Children have questions



“A prudent question is one half of wisdom.” ~ Francis Bacon

Each morning, I drive my six year old to school, and we use it as “ask Papa questions” time.  My oldest is really smart (as most first-borns seem to be), and she is asking the hard questions.

Earlier this week, she asked me how God made humans, seeing that He has no body and is invisible (based on our previous conversations).  I explained to her the “God made man from the earth,” but she didn’t seem satisfied with that.  I then explained to her that some people believe that life started in a primordial puddle, then single-celled organisms formed, got more advanced, culminating up with humans.

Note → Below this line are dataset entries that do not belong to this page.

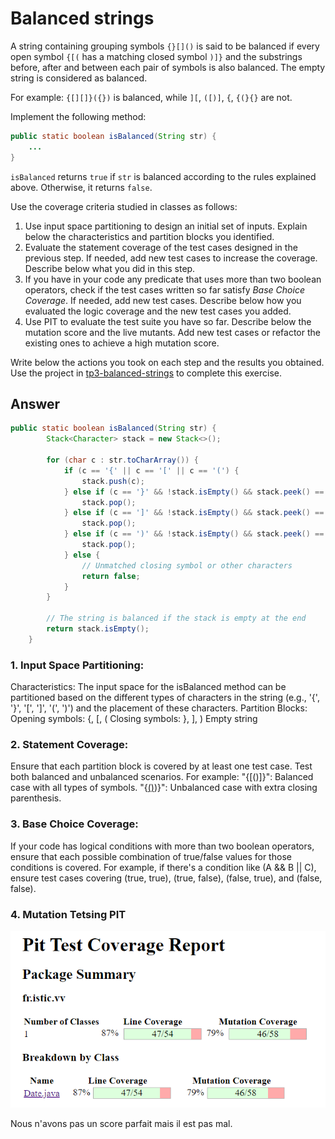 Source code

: # Balanced strings

A string containing grouping symbols `{}[]()` is said to be balanced if every open symbol `{[(` has a matching closed symbol `)]}` and the substrings before, after and between each pair of symbols is also balanced. The empty string is considered as balanced.

For example: `{[][]}({})` is balanced, while `][`, `([)]`, `{`, `{(}{}` are not.

Implement the following method:

```java
public static boolean isBalanced(String str) {
    ...
}
```

`isBalanced` returns `true` if `str` is balanced according to the rules explained above. Otherwise, it returns `false`.

Use the coverage criteria studied in classes as follows:

1. Use input space partitioning to design an initial set of inputs. Explain below the characteristics and partition blocks you identified.
2. Evaluate the statement coverage of the test cases designed in the previous step. If needed, add new test cases to increase the coverage. Describe below what you did in this step.
3. If you have in your code any predicate that uses more than two boolean operators, check if the test cases written so far satisfy _Base Choice Coverage_. If needed, add new test cases. Describe below how you evaluated the logic coverage and the new test cases you added.
4. Use PIT to evaluate the test suite you have so far. Describe below the mutation score and the live mutants. Add new test cases or refactor the existing ones to achieve a high mutation score.

Write below the actions you took on each step and the results you obtained.
Use the project in [tp3-balanced-strings](../code/tp3-balanced-strings) to complete this exercise.

## Answer

```java
public static boolean isBalanced(String str) {
        Stack<Character> stack = new Stack<>();

        for (char c : str.toCharArray()) {
            if (c == '{' || c == '[' || c == '(') {
                stack.push(c);
            } else if (c == '}' && !stack.isEmpty() && stack.peek() == '{') {
                stack.pop();
            } else if (c == ']' && !stack.isEmpty() && stack.peek() == '[') {
                stack.pop();
            } else if (c == ')' && !stack.isEmpty() && stack.peek() == '(') {
                stack.pop();
            } else {
                // Unmatched closing symbol or other characters
                return false;
            }
        }

        // The string is balanced if the stack is empty at the end
        return stack.isEmpty();
    }
```

### 1. Input Space Partitioning:

Characteristics: The input space for the isBalanced method can be partitioned based on the different types of characters in the string (e.g., '{', '}', '[', ']', '(', ')') and the placement of these characters.
Partition Blocks:
Opening symbols: {, [, (
Closing symbols: }, ], )
Empty string

### 2. Statement Coverage:

Ensure that each partition block is covered by at least one test case. Test both balanced and unbalanced scenarios.
For example:
"{[()]}": Balanced case with all types of symbols.
"{[()]())}": Unbalanced case with extra closing parenthesis.

### 3. Base Choice Coverage:

If your code has logical conditions with more than two boolean operators, ensure that each possible combination of true/false values for those conditions is covered.
For example, if there's a condition like (A && B || C), ensure test cases covering (true, true), (true, false), (false, true), and (false, false).

### 4. Mutation Tetsing PIT


![Pit_report_date](Date_index.PNG)

Nous n'avons pas un score parfait mais il est pas mal.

I also told her that I don’t quite believe that version – I hated to introduce her to the fallacy of evolution, but I figure she might as well hear it from me first.  Partly, I want to teach her how to think, not just what to think, but partly because I don’t want her to think that I kept something from her.

In fact, that’s one of the reasons I came to DOUBT evolution.  When I first met Christians who doubted evolution, I thought that they were a little too fanatical, and besides, I had a science degree, so I knew better.  It wasn’t until I started looking into the counter-evidence that had been kept from me as a science student, that I formed a bit of a rebellious attitude towards evolution and it’s gatekeepers – I had not been told the whole story, and was kept from the counter-indications – told WHAT to think, not HOW. 

Further research proved to me that evolution has many problems, including statistical impossibility, lack of intermediates in the fossil record, lack of any real examples of macroevolution in the fossil record or in experiments (with fruit flies, for instance), no credible genetic evidence for the creation of novel information coding for new proteins, failure to explain the increasingly high level of information in the genetic code, and lack of explanation for regression towards the genetic mean, to name a few. Don’t get me started.

But I digress.  Today, my daughter and I talked about water towers, and how the pressure caused by elevating huge amounts of water pushes the water through our pipes, and into our house.  She was kind of amazed to think about that, so I’m sure she’ll ask to drive up close to see the big pipe coming down from the tank.

I love being the “answer man” every morning, teaching her how to think, giving her as much information as possible, and making her smart.  She’s gonna be a handful for her teachers later on – which, during middle school, might be her home-schooling Dad, I hope.